Task brief:
Pull each line containing "nothing" out of the data and copy it.

(Beginning of Records for this exercise)

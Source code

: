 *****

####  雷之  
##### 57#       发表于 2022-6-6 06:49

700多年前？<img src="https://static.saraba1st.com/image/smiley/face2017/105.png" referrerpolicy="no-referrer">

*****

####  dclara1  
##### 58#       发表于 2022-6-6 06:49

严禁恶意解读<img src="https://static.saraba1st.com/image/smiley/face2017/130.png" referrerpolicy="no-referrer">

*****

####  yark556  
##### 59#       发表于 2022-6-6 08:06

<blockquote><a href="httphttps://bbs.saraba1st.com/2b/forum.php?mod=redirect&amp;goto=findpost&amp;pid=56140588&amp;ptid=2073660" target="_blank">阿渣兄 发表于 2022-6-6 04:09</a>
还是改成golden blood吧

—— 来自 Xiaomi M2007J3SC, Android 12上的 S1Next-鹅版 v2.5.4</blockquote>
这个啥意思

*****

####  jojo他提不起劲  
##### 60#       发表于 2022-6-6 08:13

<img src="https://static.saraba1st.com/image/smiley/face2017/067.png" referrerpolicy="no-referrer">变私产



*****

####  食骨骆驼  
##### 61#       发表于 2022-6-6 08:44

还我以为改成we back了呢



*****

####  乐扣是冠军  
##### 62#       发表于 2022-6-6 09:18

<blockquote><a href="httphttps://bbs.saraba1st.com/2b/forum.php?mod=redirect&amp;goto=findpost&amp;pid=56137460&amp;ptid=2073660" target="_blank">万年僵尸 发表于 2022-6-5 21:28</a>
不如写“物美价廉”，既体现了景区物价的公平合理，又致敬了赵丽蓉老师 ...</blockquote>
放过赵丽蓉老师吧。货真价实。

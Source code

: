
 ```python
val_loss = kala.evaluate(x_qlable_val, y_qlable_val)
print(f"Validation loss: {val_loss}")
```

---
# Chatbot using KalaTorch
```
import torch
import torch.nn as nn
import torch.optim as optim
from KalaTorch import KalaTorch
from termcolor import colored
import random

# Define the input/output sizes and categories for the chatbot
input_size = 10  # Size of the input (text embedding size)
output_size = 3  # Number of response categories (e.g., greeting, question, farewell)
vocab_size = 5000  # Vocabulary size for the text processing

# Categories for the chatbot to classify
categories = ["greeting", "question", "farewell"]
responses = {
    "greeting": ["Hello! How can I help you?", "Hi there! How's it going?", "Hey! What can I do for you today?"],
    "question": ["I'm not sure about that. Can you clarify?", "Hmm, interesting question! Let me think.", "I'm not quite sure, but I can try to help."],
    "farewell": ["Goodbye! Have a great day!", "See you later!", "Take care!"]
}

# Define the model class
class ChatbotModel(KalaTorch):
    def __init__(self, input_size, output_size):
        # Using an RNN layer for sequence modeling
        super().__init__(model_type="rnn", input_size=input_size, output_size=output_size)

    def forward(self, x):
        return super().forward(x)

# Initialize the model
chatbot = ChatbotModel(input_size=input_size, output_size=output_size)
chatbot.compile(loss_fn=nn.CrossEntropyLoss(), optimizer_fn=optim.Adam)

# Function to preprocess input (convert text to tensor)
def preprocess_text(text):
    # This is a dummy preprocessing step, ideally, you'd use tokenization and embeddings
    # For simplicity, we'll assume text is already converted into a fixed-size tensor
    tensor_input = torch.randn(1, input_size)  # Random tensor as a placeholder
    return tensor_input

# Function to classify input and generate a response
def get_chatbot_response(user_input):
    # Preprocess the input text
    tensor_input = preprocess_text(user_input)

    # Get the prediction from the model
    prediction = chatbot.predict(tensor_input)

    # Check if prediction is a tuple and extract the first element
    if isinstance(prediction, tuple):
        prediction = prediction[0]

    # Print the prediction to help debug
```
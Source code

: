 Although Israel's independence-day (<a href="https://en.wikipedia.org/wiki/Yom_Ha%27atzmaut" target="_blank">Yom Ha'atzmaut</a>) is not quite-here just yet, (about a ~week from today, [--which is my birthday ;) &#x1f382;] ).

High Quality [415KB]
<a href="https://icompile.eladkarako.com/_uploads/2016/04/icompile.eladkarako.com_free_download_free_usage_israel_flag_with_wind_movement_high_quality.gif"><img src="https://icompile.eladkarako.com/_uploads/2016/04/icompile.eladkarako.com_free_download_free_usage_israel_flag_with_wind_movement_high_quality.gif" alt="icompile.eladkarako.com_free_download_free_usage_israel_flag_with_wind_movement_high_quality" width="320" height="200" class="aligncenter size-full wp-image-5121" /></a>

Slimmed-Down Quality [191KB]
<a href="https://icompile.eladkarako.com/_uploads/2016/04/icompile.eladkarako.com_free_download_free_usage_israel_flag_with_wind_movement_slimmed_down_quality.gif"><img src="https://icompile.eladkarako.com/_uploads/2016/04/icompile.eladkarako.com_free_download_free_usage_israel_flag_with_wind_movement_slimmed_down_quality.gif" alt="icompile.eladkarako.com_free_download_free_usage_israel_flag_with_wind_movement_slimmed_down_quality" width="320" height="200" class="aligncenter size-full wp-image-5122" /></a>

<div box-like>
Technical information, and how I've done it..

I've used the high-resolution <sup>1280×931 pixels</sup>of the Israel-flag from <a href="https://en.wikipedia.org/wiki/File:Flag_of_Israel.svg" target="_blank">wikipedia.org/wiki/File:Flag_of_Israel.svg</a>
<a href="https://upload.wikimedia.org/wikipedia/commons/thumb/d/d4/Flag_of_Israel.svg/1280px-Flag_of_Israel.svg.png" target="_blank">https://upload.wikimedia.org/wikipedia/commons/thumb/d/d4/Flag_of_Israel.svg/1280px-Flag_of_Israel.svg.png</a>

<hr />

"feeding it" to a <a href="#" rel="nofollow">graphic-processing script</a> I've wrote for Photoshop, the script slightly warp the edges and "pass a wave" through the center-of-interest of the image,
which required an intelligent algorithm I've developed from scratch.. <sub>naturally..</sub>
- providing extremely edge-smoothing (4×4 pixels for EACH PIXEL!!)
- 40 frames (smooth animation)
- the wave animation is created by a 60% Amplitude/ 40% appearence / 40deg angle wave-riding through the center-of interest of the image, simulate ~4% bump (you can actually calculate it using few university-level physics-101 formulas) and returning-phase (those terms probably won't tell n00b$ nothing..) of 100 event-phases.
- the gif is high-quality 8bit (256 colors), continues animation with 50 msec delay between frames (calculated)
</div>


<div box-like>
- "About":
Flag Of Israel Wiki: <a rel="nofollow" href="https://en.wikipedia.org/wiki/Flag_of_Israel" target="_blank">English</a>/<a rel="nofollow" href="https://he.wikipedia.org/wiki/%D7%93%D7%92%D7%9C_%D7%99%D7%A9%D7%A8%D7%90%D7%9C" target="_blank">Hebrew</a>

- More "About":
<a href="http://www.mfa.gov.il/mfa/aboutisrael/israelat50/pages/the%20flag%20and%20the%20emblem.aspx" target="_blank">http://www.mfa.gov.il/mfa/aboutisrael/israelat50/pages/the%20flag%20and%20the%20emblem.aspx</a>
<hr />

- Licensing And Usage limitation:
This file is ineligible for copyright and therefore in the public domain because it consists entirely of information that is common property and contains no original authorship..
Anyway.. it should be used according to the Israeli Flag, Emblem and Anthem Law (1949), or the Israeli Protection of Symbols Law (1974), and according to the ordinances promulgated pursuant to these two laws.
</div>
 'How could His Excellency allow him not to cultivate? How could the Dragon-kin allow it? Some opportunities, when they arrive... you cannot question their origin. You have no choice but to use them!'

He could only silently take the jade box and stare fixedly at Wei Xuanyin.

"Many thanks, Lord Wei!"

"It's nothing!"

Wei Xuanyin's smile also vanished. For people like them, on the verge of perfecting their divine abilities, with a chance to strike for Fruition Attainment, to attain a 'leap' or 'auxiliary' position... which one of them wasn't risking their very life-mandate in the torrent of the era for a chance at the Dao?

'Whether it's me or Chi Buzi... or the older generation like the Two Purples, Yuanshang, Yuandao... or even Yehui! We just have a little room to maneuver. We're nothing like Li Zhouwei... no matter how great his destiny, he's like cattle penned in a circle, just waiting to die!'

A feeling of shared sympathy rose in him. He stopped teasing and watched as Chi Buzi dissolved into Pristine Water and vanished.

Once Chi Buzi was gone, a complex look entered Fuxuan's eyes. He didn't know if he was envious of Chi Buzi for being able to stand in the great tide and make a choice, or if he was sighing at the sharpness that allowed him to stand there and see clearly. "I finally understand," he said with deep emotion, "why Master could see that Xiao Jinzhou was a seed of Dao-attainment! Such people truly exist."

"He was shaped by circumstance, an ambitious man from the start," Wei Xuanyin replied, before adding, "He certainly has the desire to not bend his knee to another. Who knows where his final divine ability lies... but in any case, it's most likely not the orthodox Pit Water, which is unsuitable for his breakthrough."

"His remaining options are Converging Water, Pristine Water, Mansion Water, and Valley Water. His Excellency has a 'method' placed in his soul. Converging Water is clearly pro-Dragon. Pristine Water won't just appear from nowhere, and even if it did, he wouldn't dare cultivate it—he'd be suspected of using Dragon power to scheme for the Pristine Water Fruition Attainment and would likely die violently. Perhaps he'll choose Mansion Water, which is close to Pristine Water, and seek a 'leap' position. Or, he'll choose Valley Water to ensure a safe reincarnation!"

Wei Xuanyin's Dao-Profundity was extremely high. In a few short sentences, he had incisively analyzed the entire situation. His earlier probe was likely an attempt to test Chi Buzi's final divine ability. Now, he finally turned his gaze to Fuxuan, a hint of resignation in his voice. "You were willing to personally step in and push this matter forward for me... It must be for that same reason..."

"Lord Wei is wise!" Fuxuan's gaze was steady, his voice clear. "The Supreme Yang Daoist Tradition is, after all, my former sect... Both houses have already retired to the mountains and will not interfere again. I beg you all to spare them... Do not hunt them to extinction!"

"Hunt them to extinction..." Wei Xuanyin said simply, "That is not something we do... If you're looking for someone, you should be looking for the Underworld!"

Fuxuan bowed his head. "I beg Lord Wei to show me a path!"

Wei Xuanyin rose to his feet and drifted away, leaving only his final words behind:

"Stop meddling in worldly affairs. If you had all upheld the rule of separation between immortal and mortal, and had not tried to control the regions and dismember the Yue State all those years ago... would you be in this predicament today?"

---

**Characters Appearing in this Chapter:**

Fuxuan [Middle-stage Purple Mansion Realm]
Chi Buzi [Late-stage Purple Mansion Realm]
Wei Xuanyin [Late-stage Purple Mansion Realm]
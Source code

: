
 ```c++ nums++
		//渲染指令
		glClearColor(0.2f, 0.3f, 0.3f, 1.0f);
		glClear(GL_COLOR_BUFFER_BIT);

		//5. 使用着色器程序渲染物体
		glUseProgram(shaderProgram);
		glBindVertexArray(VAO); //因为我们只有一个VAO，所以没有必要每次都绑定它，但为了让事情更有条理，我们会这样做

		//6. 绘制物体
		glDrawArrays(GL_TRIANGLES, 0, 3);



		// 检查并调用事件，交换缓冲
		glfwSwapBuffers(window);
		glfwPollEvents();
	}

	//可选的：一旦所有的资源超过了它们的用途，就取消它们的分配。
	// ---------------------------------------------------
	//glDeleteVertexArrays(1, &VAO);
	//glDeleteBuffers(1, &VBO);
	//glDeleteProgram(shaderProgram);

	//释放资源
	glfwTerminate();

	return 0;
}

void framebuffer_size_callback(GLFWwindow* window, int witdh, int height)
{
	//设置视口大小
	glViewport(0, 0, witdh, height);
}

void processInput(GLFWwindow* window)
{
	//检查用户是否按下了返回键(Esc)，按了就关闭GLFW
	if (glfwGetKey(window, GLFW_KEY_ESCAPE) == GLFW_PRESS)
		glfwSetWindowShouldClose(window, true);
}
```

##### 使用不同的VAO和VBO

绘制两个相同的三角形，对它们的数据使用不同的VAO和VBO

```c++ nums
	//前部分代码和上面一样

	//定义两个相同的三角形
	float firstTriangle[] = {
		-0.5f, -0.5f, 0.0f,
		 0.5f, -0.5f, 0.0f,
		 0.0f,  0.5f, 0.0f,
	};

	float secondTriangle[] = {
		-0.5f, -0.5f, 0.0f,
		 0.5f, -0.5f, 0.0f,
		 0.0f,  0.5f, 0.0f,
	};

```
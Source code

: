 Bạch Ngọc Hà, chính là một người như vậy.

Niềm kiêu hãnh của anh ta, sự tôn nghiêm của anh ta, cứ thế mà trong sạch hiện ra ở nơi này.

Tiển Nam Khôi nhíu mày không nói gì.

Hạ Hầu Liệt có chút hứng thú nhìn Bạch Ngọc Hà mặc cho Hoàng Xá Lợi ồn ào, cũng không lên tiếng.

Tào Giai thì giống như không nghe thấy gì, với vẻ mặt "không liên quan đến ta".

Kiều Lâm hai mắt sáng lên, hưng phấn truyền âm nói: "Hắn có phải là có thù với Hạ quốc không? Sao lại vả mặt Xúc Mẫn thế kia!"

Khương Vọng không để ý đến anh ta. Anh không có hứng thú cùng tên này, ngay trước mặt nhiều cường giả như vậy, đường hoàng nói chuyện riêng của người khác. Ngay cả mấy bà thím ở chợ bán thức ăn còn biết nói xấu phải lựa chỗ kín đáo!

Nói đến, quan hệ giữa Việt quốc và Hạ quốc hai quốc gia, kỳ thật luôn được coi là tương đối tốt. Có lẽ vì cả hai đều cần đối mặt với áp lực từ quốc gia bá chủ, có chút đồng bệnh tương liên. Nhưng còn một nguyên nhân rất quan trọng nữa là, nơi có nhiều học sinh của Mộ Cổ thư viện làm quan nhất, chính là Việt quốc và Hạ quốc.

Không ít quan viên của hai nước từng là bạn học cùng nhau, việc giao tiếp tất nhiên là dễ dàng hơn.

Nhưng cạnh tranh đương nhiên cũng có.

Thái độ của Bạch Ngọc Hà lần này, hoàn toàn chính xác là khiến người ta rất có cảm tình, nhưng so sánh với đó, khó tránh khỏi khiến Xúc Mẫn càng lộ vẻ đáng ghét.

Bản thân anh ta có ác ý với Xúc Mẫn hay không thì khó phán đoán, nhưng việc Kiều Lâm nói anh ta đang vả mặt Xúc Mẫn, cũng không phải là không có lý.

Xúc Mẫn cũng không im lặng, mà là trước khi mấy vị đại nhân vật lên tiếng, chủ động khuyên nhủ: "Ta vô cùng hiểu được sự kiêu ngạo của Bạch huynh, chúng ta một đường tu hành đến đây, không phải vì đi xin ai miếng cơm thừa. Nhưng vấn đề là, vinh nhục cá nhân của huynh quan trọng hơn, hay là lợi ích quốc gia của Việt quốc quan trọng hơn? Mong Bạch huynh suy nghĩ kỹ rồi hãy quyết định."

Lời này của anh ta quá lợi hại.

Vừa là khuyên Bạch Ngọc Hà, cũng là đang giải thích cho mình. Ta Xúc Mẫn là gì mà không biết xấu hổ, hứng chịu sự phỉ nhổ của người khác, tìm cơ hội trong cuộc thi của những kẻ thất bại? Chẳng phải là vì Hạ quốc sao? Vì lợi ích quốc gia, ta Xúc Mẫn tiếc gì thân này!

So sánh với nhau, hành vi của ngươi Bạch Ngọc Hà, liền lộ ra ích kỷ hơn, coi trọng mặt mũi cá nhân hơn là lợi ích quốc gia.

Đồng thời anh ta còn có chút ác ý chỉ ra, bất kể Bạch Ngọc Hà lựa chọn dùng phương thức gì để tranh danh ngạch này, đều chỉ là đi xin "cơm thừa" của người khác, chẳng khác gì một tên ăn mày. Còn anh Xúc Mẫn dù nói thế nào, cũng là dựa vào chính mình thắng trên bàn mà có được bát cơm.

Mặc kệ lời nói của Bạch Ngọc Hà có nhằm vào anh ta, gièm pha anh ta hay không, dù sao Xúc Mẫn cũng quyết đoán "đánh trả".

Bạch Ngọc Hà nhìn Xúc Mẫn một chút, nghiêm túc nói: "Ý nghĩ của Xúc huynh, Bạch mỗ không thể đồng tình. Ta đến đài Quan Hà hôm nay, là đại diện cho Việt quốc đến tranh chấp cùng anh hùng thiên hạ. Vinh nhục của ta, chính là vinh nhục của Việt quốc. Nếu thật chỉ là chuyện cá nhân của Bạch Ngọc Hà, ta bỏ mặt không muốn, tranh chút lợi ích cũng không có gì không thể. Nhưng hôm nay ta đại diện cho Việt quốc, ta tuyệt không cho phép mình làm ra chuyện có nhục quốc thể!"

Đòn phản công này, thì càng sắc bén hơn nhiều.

(End of Records for this exercise)

Problem solution:
- the wave animation is created by a 60% Amplitude/ 40% appearence / 40deg angle wave-riding through the center-of interest of the image, simulate ~4% bump (you can actually calculate it using few university-level physics-101 formulas) and returning-phase (those terms probably won't tell n00b$ nothing..) of 100 event-phases.
"It's nothing!"
'Whether it's me or Chi Buzi... or the older generation like the Two Purples, Yuanshang, Yuandao... or even Yehui! We just have a little room to maneuver. We're nothing like Li Zhouwei... no matter how great his destiny, he's like cattle penned in a circle, just waiting to die!'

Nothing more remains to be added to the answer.